‘Güneşin Kızları’ izlerken Nazlı’ya sinir olup, Selin’i sevenlerdenim daha ziyade. İkisine de zaman zaman hak verip, ikisine de kızdığım oluyor tabii yine de. Kimse tamamen iyi ya da tamamen kötü olamaz sonuçta. Nihayetinde, dostum ikiz demişsin ama bunlar bambaşka… Böyle ikisi arasında gidip gelirken, Vedat Özdemiroğlu’nun o güzelim iki resim arasındaki yedi farkları geldi aklıma ve üşenmedim, bir tane de ben yaptım.

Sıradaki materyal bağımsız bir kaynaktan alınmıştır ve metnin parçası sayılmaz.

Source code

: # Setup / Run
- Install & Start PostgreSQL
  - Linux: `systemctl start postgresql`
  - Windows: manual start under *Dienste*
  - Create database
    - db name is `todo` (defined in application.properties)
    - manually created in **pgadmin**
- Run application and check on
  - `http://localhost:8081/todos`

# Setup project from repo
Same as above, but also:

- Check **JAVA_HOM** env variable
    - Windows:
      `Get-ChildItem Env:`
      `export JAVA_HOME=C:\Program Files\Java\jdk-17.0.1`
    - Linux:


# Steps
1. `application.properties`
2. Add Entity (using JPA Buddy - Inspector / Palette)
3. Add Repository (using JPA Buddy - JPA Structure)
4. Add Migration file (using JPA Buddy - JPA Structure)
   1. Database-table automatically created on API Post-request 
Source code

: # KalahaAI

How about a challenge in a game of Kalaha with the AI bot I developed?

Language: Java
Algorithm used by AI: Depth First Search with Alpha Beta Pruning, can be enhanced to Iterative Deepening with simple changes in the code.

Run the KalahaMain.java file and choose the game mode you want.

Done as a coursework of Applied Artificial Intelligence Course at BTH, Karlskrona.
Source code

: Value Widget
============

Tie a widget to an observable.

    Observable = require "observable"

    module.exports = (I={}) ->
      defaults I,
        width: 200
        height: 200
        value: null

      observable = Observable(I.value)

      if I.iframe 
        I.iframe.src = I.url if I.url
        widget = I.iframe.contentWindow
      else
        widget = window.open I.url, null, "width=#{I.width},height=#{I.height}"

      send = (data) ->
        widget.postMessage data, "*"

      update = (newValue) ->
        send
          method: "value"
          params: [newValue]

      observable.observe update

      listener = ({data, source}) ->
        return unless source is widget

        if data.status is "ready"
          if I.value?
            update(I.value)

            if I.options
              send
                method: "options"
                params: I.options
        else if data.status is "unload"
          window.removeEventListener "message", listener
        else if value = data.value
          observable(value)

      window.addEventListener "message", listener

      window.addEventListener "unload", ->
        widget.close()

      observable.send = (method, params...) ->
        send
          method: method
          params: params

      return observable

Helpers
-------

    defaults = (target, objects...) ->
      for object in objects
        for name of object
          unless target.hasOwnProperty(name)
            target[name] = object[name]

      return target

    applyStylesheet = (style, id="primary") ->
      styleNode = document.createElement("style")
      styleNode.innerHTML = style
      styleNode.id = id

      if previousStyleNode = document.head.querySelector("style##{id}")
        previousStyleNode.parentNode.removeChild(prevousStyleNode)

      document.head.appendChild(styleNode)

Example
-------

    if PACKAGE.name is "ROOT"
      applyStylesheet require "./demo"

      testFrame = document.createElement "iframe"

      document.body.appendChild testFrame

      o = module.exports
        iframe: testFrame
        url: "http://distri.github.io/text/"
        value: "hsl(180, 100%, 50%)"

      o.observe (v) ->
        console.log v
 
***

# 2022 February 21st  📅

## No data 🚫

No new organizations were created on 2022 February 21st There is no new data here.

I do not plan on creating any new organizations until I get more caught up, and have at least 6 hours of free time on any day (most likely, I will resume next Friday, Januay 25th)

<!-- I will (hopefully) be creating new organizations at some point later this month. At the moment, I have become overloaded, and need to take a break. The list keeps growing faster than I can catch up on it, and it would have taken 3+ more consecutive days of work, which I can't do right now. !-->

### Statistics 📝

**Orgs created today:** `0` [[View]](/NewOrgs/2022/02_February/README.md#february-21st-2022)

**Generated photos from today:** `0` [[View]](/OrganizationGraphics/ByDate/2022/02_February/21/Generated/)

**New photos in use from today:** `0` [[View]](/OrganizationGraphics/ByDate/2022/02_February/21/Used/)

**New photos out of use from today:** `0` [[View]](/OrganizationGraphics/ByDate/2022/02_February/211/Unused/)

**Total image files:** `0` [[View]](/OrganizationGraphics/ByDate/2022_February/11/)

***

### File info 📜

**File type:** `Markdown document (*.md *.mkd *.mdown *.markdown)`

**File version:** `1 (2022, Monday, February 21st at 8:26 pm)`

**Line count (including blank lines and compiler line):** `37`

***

İŞTE YEDİŞER MADDEDE NAZLI VE SELİN!
Nazlı asabidir, tersi pistir. Bir vurur bir de yerden yersin gerekirse.
Selin tatlı dillidir, az zorlasa yılanı deliğinden çıkarır.
Nazlı cicili bicili giyinmez, giyineni de sevmez. Ayna karşısında vakit harcamaktan inceden utanır hatta.
Selin kendisi kadar renkli giyinir, ayna ondan güzeli olmayanı söyleyene kadar bekler.
Nazlı değişime kapalıdır, annesinin evlilik kararına ilk günden beri külliyen karşıdır.
Selin daha güzel bir hayata doğru olacağına inandığı değişikliğe dur demez, akışa gider.
Nazlı Haluk ‘kişisi’nden nefret eder ve bunu aleni dillendirmeye bayılır.
Selin de Haluk’a bayılmaz ama bunu uluorta söylemek yerine kendisini “Haluk Abi’yi babam yerine koydum,” demek zorunda hissedecek kadar naiftir.
Nefretini yüksek sesle söylemeyi çok seven Nazlı, sevgisini ise ancak içinden diyebilir.
Selin flörtözdür, sevgisini gizlemez, tek kelime etmese bile gülüşünden akar.
Nazlı hiperaktiftir; evden kaçar, odalara girer, dolaplara saklanır, motor tepelerinde gezer, havuza girmek evin çatısından oraya düşmek demektir onun için.
Selin konformisttir. Arabayı motora tercih eder, mecbur kalmadıkça evden kaçmaz. Havuz kenarında kokteyl yudumlamak varken mantıksızdavranmaz.
Nazlı annesini çok sever, bu yüzden korumak isterken en çok onu hırpalar, düzeltmeye çalışırken en çok onu yorar.
Selin annesini çok sever, kendi burnunun dikine ona çaktırmadan gider, Selin’in sevgisi yormaz insanı.